> **The problem**: What is the number of lines in the entries that include the word "public"? Respond with the number only.

[Stored entries]
::::::

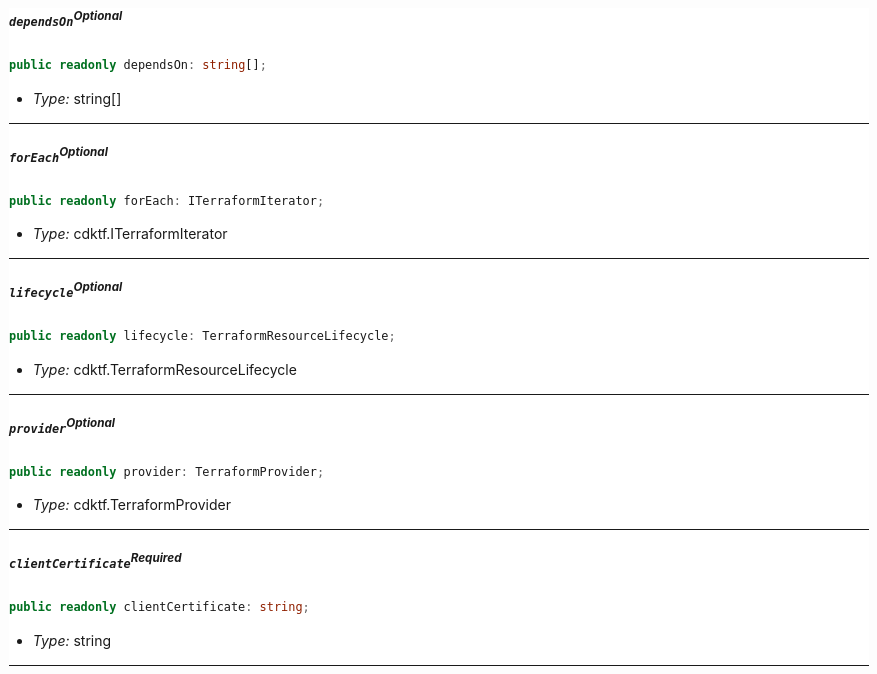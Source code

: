 ##### `dependsOn`<sup>Optional</sup> <a name="dependsOn" id="@cdktf/provider-upcloud.dataUpcloudKubernetesCluster.DataUpcloudKubernetesCluster.property.dependsOn"></a>

```typescript
public readonly dependsOn: string[];
```

- *Type:* string[]

---

##### `forEach`<sup>Optional</sup> <a name="forEach" id="@cdktf/provider-upcloud.dataUpcloudKubernetesCluster.DataUpcloudKubernetesCluster.property.forEach"></a>

```typescript
public readonly forEach: ITerraformIterator;
```

- *Type:* cdktf.ITerraformIterator

---

##### `lifecycle`<sup>Optional</sup> <a name="lifecycle" id="@cdktf/provider-upcloud.dataUpcloudKubernetesCluster.DataUpcloudKubernetesCluster.property.lifecycle"></a>

```typescript
public readonly lifecycle: TerraformResourceLifecycle;
```

- *Type:* cdktf.TerraformResourceLifecycle

---

##### `provider`<sup>Optional</sup> <a name="provider" id="@cdktf/provider-upcloud.dataUpcloudKubernetesCluster.DataUpcloudKubernetesCluster.property.provider"></a>

```typescript
public readonly provider: TerraformProvider;
```

- *Type:* cdktf.TerraformProvider

---

##### `clientCertificate`<sup>Required</sup> <a name="clientCertificate" id="@cdktf/provider-upcloud.dataUpcloudKubernetesCluster.DataUpcloudKubernetesCluster.property.clientCertificate"></a>

```typescript
public readonly clientCertificate: string;
```

- *Type:* string

---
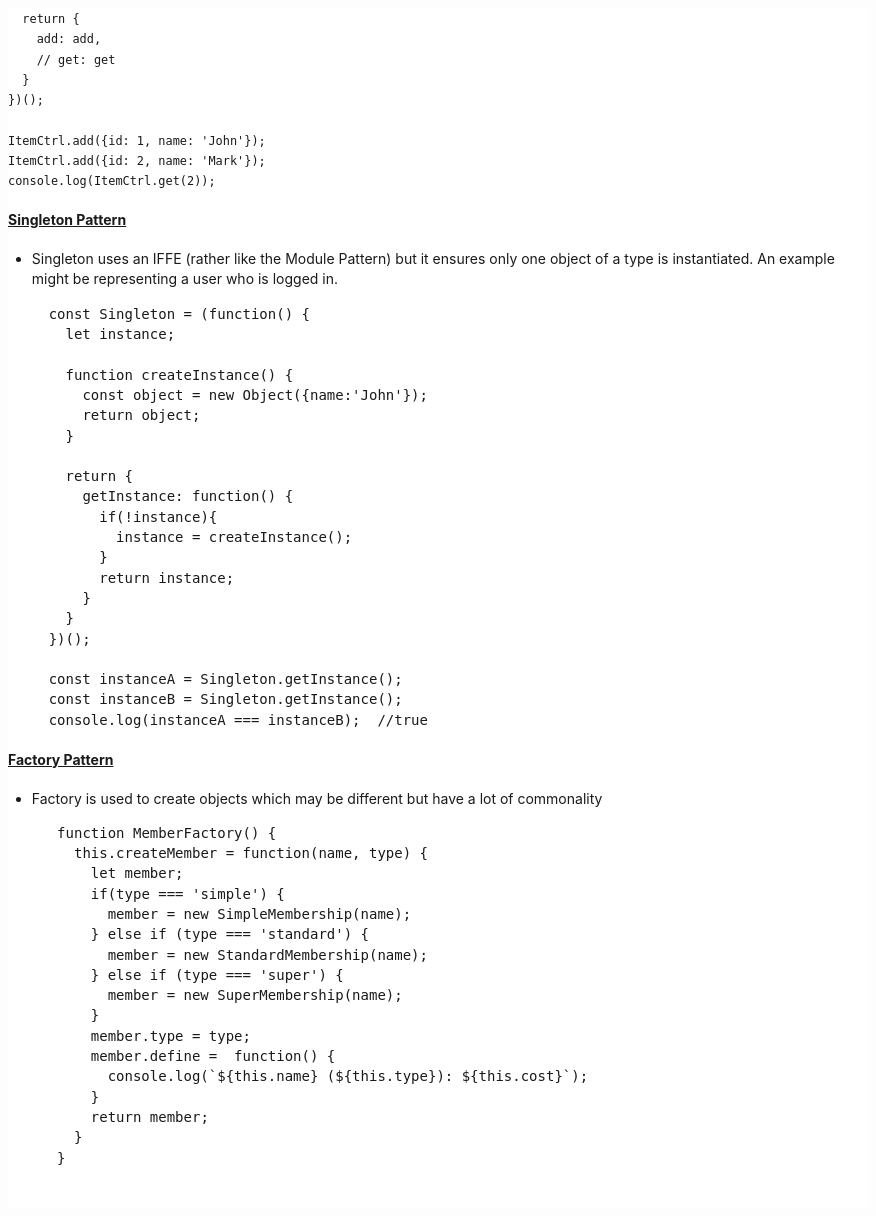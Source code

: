       return {
        add: add,
        // get: get
      }
    })();
    
    ItemCtrl.add({id: 1, name: 'John'});
    ItemCtrl.add({id: 2, name: 'Mark'});
    console.log(ItemCtrl.get(2));  
  </pre>
  

#### [Singleton Pattern](https://en.wikipedia.org/wiki/Singleton_pattern)

- Singleton uses an IFFE (rather like the Module Pattern) but it ensures only one object of a type is instantiated. An example might be representing a user who is logged in.

  <pre>
    const Singleton = (function() {
      let instance;
    
      function createInstance() {
        const object = new Object({name:'John'});
        return object;
      }
    
      return {
        getInstance: function() {
          if(!instance){
            instance = createInstance();
          }
          return instance;
        }
      }
    })();
    
    const instanceA = Singleton.getInstance();
    const instanceB = Singleton.getInstance();
    console.log(instanceA === instanceB);  //true
  </pre>
  
#### [Factory Pattern](https://en.wikipedia.org/wiki/Factory_method_pattern)

- Factory is used to create objects which may be different but have a lot of commonality

  <pre>
     function MemberFactory() {
       this.createMember = function(name, type) {
         let member;
         if(type === 'simple') {
           member = new SimpleMembership(name);
         } else if (type === 'standard') {
           member = new StandardMembership(name);
         } else if (type === 'super') {
           member = new SuperMembership(name);
         }
         member.type = type;
         member.define =  function() {
           console.log(`${this.name} (${this.type}): ${this.cost}`);
         }
         return member;
       }
     }
     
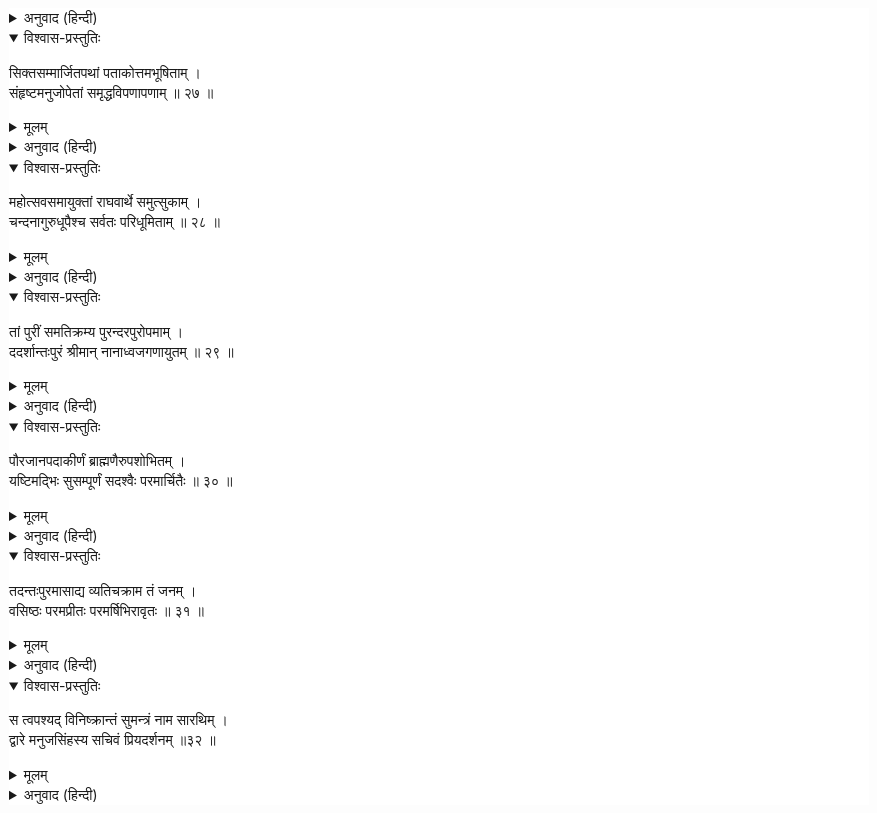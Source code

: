 <details><summary>अनुवाद (हिन्दी)</summary></details>

<details open><summary>विश्वास-प्रस्तुतिः</summary>

सिक्तसम्मार्जितपथां पताकोत्तमभूषिताम् ।  
संहृष्टमनुजोपेतां समृद्धविपणापणाम् ॥ २७ ॥
</details>

<details><summary>मूलम्</summary></details>

<details><summary>अनुवाद (हिन्दी)</summary></details>

<details open><summary>विश्वास-प्रस्तुतिः</summary>

महोत्सवसमायुक्तां राघवार्थे समुत्सुकाम् ।  
चन्दनागुरुधूपैश्च सर्वतः परिधूमिताम् ॥ २८ ॥
</details>

<details><summary>मूलम्</summary></details>

<details><summary>अनुवाद (हिन्दी)</summary></details>

<details open><summary>विश्वास-प्रस्तुतिः</summary>

तां पुरीं समतिक्रम्य पुरन्दरपुरोपमाम् ।  
ददर्शान्तःपुरं श्रीमान् नानाध्वजगणायुतम् ॥ २९ ॥
</details>

<details><summary>मूलम्</summary></details>

<details><summary>अनुवाद (हिन्दी)</summary></details>

<details open><summary>विश्वास-प्रस्तुतिः</summary>

पौरजानपदाकीर्णं ब्राह्मणैरुपशोभितम् ।  
यष्टिमद्भिः सुसम्पूर्णं सदश्वैः परमार्चितैः ॥ ३० ॥
</details>

<details><summary>मूलम्</summary></details>

<details><summary>अनुवाद (हिन्दी)</summary></details>

<details open><summary>विश्वास-प्रस्तुतिः</summary>

तदन्तःपुरमासाद्य व्यतिचक्राम तं जनम् ।  
वसिष्ठः परमप्रीतः परमर्षिभिरावृतः ॥ ३१ ॥
</details>

<details><summary>मूलम्</summary></details>

<details><summary>अनुवाद (हिन्दी)</summary></details>

<details open><summary>विश्वास-प्रस्तुतिः</summary>

स त्वपश्यद् विनिष्क्रान्तं सुमन्त्रं नाम सारथिम् ।  
द्वारे मनुजसिंहस्य सचिवं प्रियदर्शनम् ॥३२ ॥
</details>

<details><summary>मूलम्</summary></details>

<details><summary>अनुवाद (हिन्दी)</summary></details>
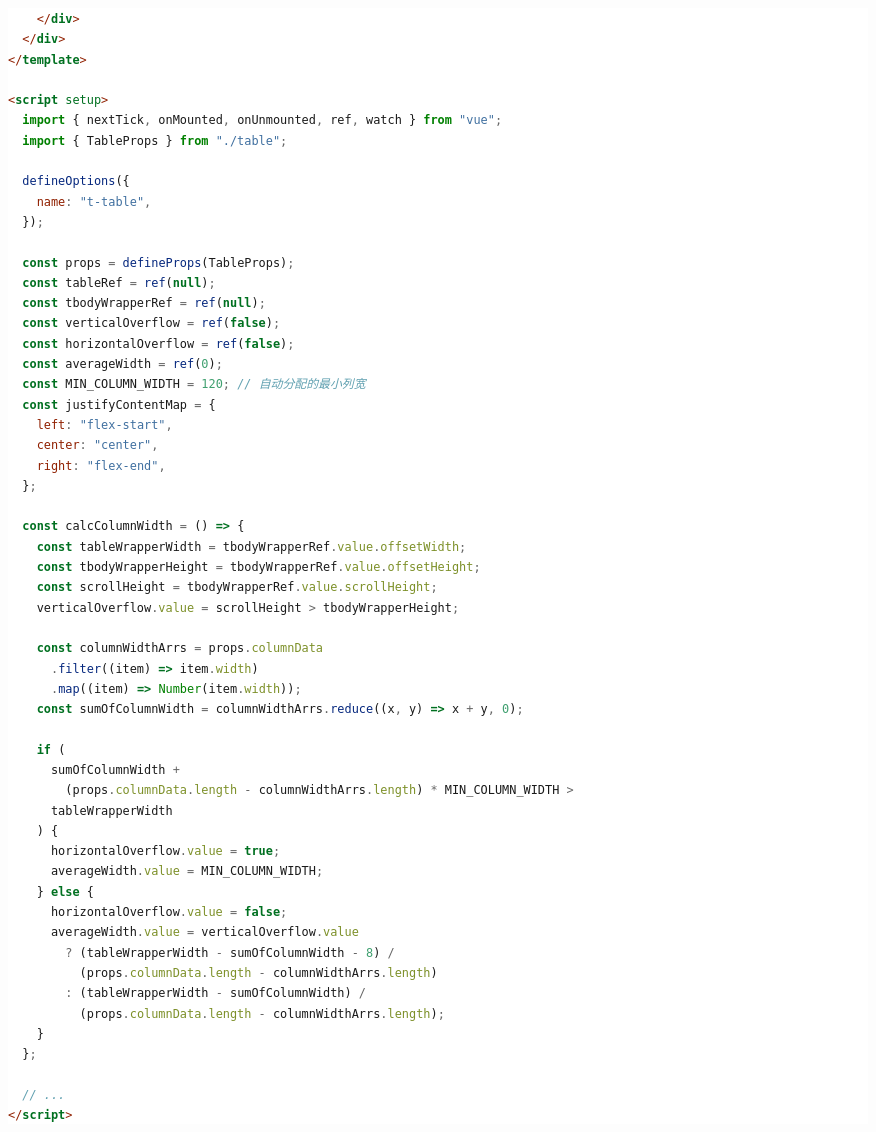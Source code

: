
 ```html
    </div>
  </div>
</template>

<script setup>
  import { nextTick, onMounted, onUnmounted, ref, watch } from "vue";
  import { TableProps } from "./table";

  defineOptions({
    name: "t-table",
  });

  const props = defineProps(TableProps);
  const tableRef = ref(null);
  const tbodyWrapperRef = ref(null);
  const verticalOverflow = ref(false);
  const horizontalOverflow = ref(false);
  const averageWidth = ref(0);
  const MIN_COLUMN_WIDTH = 120; // 自动分配的最小列宽
  const justifyContentMap = {
    left: "flex-start",
    center: "center",
    right: "flex-end",
  };

  const calcColumnWidth = () => {
    const tableWrapperWidth = tbodyWrapperRef.value.offsetWidth;
    const tbodyWrapperHeight = tbodyWrapperRef.value.offsetHeight;
    const scrollHeight = tbodyWrapperRef.value.scrollHeight;
    verticalOverflow.value = scrollHeight > tbodyWrapperHeight;

    const columnWidthArrs = props.columnData
      .filter((item) => item.width)
      .map((item) => Number(item.width));
    const sumOfColumnWidth = columnWidthArrs.reduce((x, y) => x + y, 0);

    if (
      sumOfColumnWidth +
        (props.columnData.length - columnWidthArrs.length) * MIN_COLUMN_WIDTH >
      tableWrapperWidth
    ) {
      horizontalOverflow.value = true;
      averageWidth.value = MIN_COLUMN_WIDTH;
    } else {
      horizontalOverflow.value = false;
      averageWidth.value = verticalOverflow.value
        ? (tableWrapperWidth - sumOfColumnWidth - 8) /
          (props.columnData.length - columnWidthArrs.length)
        : (tableWrapperWidth - sumOfColumnWidth) /
          (props.columnData.length - columnWidthArrs.length);
    }
  };

  // ...
</script>
```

::::::

> **Completed exercise**: 5